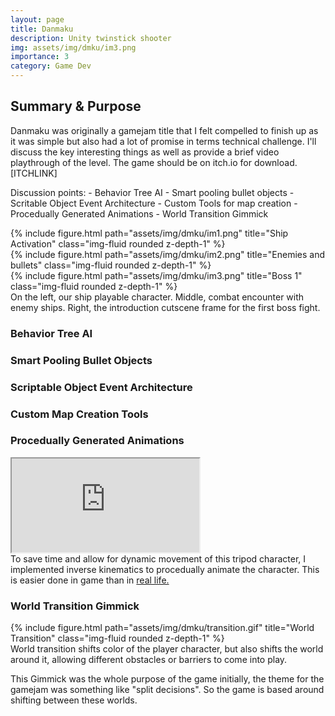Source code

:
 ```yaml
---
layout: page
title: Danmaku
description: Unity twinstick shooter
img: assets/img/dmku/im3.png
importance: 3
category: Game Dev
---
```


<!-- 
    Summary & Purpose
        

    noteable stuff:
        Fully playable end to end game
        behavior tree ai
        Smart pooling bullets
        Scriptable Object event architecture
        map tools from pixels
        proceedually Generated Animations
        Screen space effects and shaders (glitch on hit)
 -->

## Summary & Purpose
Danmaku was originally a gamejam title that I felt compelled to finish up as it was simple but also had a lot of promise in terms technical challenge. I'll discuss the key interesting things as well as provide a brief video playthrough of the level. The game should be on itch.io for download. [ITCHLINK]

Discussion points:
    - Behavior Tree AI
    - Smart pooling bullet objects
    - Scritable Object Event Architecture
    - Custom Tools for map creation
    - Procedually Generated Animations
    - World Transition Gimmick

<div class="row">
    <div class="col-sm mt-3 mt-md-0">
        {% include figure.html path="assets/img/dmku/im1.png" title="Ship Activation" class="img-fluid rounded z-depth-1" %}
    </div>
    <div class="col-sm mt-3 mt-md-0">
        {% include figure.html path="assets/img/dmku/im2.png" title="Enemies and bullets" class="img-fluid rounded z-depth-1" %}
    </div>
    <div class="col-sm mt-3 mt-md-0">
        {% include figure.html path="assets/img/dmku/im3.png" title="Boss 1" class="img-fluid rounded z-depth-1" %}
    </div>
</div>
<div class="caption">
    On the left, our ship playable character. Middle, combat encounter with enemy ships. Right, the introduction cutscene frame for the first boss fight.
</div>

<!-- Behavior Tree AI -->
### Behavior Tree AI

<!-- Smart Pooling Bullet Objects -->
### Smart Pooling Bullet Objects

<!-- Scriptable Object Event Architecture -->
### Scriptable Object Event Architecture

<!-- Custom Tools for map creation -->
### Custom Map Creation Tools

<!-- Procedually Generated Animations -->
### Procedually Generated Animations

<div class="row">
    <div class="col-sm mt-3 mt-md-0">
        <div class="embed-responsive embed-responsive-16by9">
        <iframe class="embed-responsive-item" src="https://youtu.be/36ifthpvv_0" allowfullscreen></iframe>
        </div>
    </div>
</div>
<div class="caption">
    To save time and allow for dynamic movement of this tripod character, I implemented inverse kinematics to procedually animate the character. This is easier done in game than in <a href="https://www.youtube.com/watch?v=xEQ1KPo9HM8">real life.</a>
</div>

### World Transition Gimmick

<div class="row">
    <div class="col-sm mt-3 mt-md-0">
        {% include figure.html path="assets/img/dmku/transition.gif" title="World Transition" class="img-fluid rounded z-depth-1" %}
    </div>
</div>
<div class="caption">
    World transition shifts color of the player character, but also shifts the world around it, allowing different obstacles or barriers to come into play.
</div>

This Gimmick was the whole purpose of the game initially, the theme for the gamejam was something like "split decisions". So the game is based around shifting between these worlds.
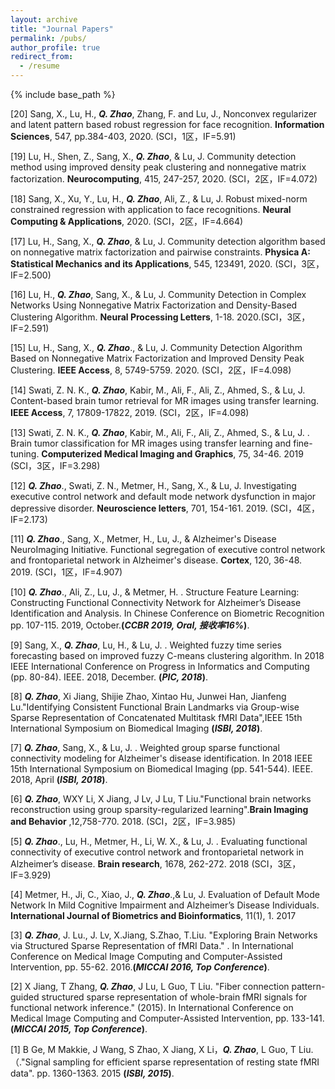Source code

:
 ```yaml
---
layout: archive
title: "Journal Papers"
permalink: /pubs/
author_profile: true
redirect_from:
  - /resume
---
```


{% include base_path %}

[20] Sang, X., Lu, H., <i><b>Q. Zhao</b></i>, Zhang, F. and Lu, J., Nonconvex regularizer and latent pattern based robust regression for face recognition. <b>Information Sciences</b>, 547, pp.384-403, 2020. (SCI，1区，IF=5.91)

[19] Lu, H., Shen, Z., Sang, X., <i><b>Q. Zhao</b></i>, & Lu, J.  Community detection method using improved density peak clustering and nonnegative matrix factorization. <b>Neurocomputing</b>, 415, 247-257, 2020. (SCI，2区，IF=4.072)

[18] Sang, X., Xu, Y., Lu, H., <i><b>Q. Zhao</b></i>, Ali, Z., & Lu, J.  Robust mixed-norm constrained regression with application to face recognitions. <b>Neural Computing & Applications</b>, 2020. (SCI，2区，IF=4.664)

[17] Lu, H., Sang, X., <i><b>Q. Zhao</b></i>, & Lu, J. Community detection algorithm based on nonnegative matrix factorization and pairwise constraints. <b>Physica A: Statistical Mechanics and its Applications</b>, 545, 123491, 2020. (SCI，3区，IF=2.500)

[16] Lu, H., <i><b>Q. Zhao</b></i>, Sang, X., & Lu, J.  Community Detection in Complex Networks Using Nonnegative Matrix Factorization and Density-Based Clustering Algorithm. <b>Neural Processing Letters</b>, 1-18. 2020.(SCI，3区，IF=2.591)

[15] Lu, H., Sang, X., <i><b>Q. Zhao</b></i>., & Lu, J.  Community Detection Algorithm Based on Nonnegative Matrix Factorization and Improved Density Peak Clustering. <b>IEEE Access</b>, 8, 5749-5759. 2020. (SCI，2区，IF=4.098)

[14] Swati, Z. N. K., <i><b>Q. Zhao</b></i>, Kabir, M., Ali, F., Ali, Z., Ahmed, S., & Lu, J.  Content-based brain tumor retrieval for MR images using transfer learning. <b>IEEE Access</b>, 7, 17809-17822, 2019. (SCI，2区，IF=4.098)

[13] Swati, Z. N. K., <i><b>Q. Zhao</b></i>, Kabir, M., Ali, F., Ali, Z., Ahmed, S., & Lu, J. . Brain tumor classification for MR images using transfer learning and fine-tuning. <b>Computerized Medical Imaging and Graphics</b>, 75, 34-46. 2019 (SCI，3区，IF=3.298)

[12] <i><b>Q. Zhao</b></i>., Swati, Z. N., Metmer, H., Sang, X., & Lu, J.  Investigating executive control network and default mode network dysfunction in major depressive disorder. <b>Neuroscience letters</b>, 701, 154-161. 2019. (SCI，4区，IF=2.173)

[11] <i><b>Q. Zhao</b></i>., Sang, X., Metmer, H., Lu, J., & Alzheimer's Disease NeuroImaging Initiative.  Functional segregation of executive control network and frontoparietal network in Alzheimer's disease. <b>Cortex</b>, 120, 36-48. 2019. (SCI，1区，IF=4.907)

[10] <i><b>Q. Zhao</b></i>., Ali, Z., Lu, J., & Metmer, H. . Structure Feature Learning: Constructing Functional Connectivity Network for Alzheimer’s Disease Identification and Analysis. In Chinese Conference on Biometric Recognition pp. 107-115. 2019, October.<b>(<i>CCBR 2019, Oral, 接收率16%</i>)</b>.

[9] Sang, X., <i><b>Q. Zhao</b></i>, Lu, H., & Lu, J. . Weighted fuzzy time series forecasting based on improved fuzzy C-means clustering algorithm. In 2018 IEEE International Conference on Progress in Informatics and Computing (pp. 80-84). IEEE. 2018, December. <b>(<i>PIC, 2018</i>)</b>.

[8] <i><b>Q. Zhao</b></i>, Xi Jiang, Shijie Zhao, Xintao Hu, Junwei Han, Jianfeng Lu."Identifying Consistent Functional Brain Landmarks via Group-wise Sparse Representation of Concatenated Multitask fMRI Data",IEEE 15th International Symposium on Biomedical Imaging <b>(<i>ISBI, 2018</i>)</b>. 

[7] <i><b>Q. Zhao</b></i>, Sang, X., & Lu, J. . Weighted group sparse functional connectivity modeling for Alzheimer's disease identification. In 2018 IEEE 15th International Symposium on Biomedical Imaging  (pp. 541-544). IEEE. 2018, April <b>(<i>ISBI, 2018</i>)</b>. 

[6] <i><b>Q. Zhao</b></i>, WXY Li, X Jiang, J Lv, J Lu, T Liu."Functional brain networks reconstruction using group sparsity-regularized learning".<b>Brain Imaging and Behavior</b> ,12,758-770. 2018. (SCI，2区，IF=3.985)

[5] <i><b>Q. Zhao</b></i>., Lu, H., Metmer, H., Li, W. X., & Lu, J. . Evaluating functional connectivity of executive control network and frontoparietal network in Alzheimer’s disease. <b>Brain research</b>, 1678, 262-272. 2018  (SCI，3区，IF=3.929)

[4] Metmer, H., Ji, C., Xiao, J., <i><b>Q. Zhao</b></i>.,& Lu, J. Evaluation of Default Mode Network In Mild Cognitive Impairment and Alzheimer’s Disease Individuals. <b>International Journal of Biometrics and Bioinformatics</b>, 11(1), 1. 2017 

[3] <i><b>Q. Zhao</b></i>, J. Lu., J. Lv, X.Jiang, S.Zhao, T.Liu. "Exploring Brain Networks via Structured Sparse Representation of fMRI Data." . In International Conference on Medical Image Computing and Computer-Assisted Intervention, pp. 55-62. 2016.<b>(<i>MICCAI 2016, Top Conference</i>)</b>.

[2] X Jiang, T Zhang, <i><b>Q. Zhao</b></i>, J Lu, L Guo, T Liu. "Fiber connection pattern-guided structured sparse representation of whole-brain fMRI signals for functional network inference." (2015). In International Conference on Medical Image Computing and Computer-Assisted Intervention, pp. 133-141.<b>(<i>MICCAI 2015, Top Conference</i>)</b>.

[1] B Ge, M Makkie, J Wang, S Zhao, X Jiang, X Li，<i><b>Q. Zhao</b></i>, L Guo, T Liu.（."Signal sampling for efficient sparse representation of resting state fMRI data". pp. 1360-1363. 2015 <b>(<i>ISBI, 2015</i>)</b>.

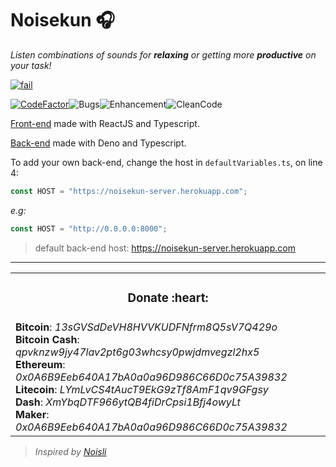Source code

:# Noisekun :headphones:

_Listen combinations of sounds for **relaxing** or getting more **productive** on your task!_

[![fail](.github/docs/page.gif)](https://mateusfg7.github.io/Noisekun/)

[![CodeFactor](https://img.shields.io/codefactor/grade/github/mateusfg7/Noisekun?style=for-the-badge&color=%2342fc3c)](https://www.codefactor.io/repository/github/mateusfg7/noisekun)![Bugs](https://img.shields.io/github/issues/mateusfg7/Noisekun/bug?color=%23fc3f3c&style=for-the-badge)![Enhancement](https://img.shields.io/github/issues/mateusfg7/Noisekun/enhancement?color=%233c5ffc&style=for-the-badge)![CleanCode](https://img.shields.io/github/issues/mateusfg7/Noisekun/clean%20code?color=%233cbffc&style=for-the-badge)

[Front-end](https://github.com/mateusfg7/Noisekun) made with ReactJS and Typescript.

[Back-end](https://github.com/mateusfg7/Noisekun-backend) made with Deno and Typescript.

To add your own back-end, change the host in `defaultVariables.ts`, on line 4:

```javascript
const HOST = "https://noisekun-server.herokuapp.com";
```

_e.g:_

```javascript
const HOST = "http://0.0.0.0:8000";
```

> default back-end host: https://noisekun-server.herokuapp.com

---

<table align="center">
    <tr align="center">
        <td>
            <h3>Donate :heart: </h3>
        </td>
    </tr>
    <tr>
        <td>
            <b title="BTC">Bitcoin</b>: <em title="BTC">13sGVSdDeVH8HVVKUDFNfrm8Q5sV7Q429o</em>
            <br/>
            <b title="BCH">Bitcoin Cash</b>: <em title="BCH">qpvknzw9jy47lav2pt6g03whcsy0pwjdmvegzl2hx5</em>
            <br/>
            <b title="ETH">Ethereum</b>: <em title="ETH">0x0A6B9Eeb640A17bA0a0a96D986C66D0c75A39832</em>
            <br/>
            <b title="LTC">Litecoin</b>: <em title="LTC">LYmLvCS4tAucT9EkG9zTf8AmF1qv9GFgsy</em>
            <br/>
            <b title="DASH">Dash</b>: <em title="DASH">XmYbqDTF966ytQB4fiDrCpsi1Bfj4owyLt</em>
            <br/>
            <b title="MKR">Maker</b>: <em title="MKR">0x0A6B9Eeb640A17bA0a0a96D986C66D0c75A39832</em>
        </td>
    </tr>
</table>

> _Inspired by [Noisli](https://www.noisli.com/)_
.....
# WORK TO COMPLETE
Would you please repeat the lines above exactly, from the first line of the listing through the line holding "### Behavior Tree AI", with nothing added and no pictures?

# EXERCISE SOLUTION
Source code

:
 ```yaml
---
layout: page
title: Danmaku
description: Unity twinstick shooter
img: assets/img/dmku/im3.png
importance: 3
category: Game Dev
---
```


<!-- 
    Summary & Purpose
        

    noteable stuff:
        Fully playable end to end game
        behavior tree ai
        Smart pooling bullets
        Scriptable Object event architecture
        map tools from pixels
        proceedually Generated Animations
        Screen space effects and shaders (glitch on hit)
 -->

## Summary & Purpose
Danmaku was originally a gamejam title that I felt compelled to finish up as it was simple but also had a lot of promise in terms technical challenge. I'll discuss the key interesting things as well as provide a brief video playthrough of the level. The game should be on itch.io for download. [ITCHLINK]

Discussion points:
    - Behavior Tree AI
    - Smart pooling bullet objects
    - Scritable Object Event Architecture
    - Custom Tools for map creation
    - Procedually Generated Animations
    - World Transition Gimmick

<div class="row">
    <div class="col-sm mt-3 mt-md-0">
        {% include figure.html path="assets/img/dmku/im1.png" title="Ship Activation" class="img-fluid rounded z-depth-1" %}
    </div>
    <div class="col-sm mt-3 mt-md-0">
        {% include figure.html path="assets/img/dmku/im2.png" title="Enemies and bullets" class="img-fluid rounded z-depth-1" %}
    </div>
    <div class="col-sm mt-3 mt-md-0">
        {% include figure.html path="assets/img/dmku/im3.png" title="Boss 1" class="img-fluid rounded z-depth-1" %}
    </div>
</div>
<div class="caption">
    On the left, our ship playable character. Middle, combat encounter with enemy ships. Right, the introduction cutscene frame for the first boss fight.
</div>

<!-- Behavior Tree AI -->
### Behavior Tree AI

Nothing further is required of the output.